The explosion in the popularity of the NFL has also led to the explosion of data points that can be used to analyze the league. Football, with 22 players, referees and weather, has a wide variety of variables that make it interesting for some fans (not all as Cleveland Browns fans can attest) when those are distilled down to numbers.
In common parlance, those data points are called “analytics.” Not everything called “analytics” actually is. Pro Football Focus, for example, is not an analytic data set. Instead, it is a well-marketed analysis point that ends up in a number.
ESPN is still considered the “worldwide leader in sports” which is why their Football Power Index (FPI) version of power rankings tends to get a lot of attention. FPI gathers data from the past to predict the future. They have rooted their system in Expected Points Added (EPA):
EPA is at the foundation of most advanced football analysis. Unlike other sports such as basketball, scoring points in the NFL is the cumulative result of many previous plays. EPA measures how much each individual play contributes to the scoreboard. Important factors that contribute to winning but are not measured in the box score are reflected in EPA. Lastly, evaluating performance on a per-play basis controls for the pace of play, leading to a better measure of performance.

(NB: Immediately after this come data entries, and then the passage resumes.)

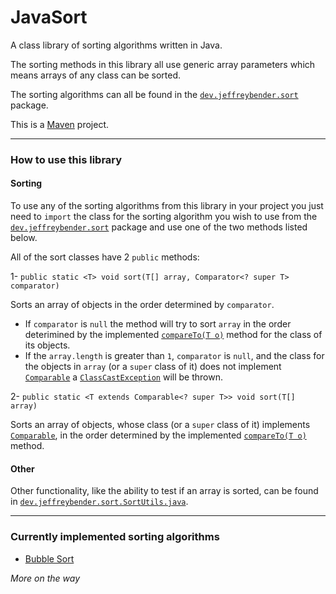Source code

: # JavaSort
A class library of sorting algorithms written in Java.

The sorting methods in this library all use generic array parameters which means arrays of any class can be sorted.

The sorting algorithms can all be found in the [`dev.jeffreybender.sort`](https://github.com/jeffreybender/JavaSort/tree/master/src/main/java/dev/jeffreybender/sort "`dev.jeffreybender.sort`") package.

This is a [Maven](https://maven.apache.org/ "Maven") project.

------------

### How to use this library

#### Sorting

To use any of the sorting algorithms from this library in your project you just need to `import` the class for the sorting algorithm you wish to use from the [`dev.jeffreybender.sort`](https://github.com/jeffreybender/JavaSort/tree/master/src/main/java/dev/jeffreybender/sort "`dev.jeffreybender.sort`") package and use one of the two methods listed below.

All of the sort classes have 2 `public` methods:

1- `public static <T> void sort(T[] array, Comparator<? super T> comparator)`

Sorts an array of objects in the order determined by `comparator`.
- If `comparator` is `null` the method will try to sort `array` in the order deterimined by the implemented [`compareTo(T o)`](https://docs.oracle.com/javase/8/docs/api/java/lang/Comparable.html#compareTo-T- "`compareTo(T o)`") method for the class of its objects.
- If the `array.length` is greater than `1`, `comparator` is `null`, and the class for the objects in `array` (or a `super` class of it) does not implement [`Comparable`](https://docs.oracle.com/javase/8/docs/api/java/lang/Comparable.html "`Comparable`") a [`ClassCastException`](https://docs.oracle.com/javase/8/docs/api/java/lang/ClassCastException.html "`ClassCastException`") will be thrown.

2- `public static <T extends Comparable<? super T>> void sort(T[] array)`

Sorts an array of objects, whose class (or a `super` class of it) implements [`Comparable`](https://docs.oracle.com/javase/8/docs/api/java/lang/Comparable.html "`Comparable`"), in the order determined by the implemented [`compareTo(T o)`](https://docs.oracle.com/javase/8/docs/api/java/lang/Comparable.html#compareTo-T- "`compareTo(T o)`") method.

#### Other
Other functionality, like the ability to test if an array is sorted, can be found in [`dev.jeffreybender.sort.SortUtils.java`](https://github.com/jeffreybender/JavaSort/blob/master/src/main/java/dev/jeffreybender/sort/SortUtils.java "`dev.jeffreybender.sort.SortUtils.java`").

------------

### Currently implemented sorting algorithms
- [Bubble Sort](https://github.com/jeffreybender/JavaSort/blob/master/src/main/java/dev/jeffreybender/sort/BubbleSort.java "Bubble Sort")

*More on the way*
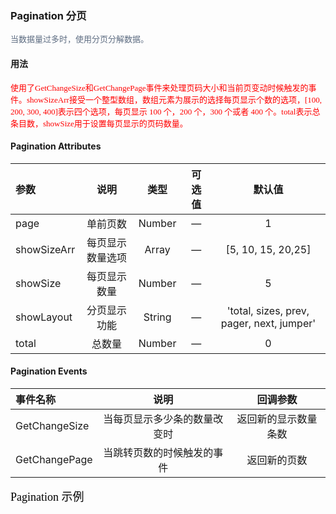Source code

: ### Pagination 分页

<font face="黑体" color=#5E6D82 size=2>当数据量过多时，使用分页分解数据。</font>

#### 用法
<font face="黑体" color=red size=2>使用了GetChangeSize和GetChangePage事件来处理页码大小和当前页变动时候触发的事件。showSizeArr接受一个整型数组，数组元素为展示的选择每页显示个数的选项，[100, 200, 300, 400]表示四个选项，每页显示 100 个，200 个，300 个或者 400 个。total表示总条目数，showSize用于设置每页显示的页码数量。</font>

#### Pagination Attributes
| 参数 | 说明 | 类型	 | 可选值 | 默认值 |
| :-----| :----: | :----: | :----: | :----: |
| page | 单前页数 | Number | — | 1 |
| showSizeArr | 每页显示数量选项 | Array | — | [5, 10, 15, 20,25] |
| showSize |  每页显示数量 | Number | — | 5 |
| showLayout |  分页显示功能 | String | — | 'total, sizes, prev, pager, next, jumper' |
| total |  总数量 | Number | — | 0 |

#### Pagination Events
| 事件名称 | 说明 | 回调参数 |
| :-----| :----: | :----: |
| GetChangeSize| 当每页显示多少条的数量改变时 | 返回新的显示数量条数 |
| GetChangePage| 当跳转页数的时候触发的事件 | 返回新的页数 |



<font face="黑体" color=black size=4>Pagination 示例</font>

With most of NFL free agency done and the NFL draft in the rearview, ESPN unveiled their current FPI power rankings which has the Browns ranked 14th. Cleveland’s +0.5 FPI has them closer to the Pittsburgh Steelers (0.0) and bottom third of the league than it does the Baltimore Ravens (+4.8) and Cincinnati Bengals (+3.3) in the rugged AFC North.
ESPN’s rankings would have the Browns outside of the playoffs as the eighth-best team in the AFC behind teams like the New York Jets, Miami Dolphins and Houston Texans.
Do you think any analytics can predict how a season will go? How do you feel about where the Browns are currently ranked in ESPN’s FPI?